Songlines\r\n(Columbia)

By Tom Geddie

Combining blues and rock with touches of Eastern, Middle-Eastern, and African music, Songlines — the Derek Trucks Band’s first studio c.d. in four years — moves the body and occasionally touches the soul. Already a veteran guitarist at the ripe old age of 26, the native Atlantan Trucks spends 300 days a year on the road with both the Allman Brothers Band and his own outfit. The playing here is uniformly superb. There are a lot of extended instrumentals, but the music is tighter and crisper than the typical jam band’s.
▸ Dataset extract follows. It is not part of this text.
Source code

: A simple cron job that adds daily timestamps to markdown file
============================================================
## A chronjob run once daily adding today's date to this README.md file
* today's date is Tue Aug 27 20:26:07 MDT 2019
New lead vocalist Mike Mattison’s normally hoarse voice is a nice fit, nowhere more effectively than on the old traditional “Crow Jane,” where he goes falsetto to remind us, in the odd way that a blues song can sometimes feel upbeat, that “someday you know you gotta die.”

Other highlights: the introspective 10-minute interpretation of Nusrat Fateh Ali Khan’s “Sahib Teri Bandi/Maki Madni,” an exploration of Middle-Eastern themes that doesn’t lose its electric-guitar American-ness; Trucks’ and producer Jay Joyce’s rhythmic “I’ll Find My Way”; and Joyce’s blues-rock anthem “Revolution,” which claims that a better day is just a dream away.

The c.d.’s title refers to an Australian aborigine story that claims the country’s elders traveled the continent and literally sang their world into existence. Trucks and his band use the concept as their musical and spiritual point of departure. Perhaps Songlines is about the freedom of spirituality and not the constrictions.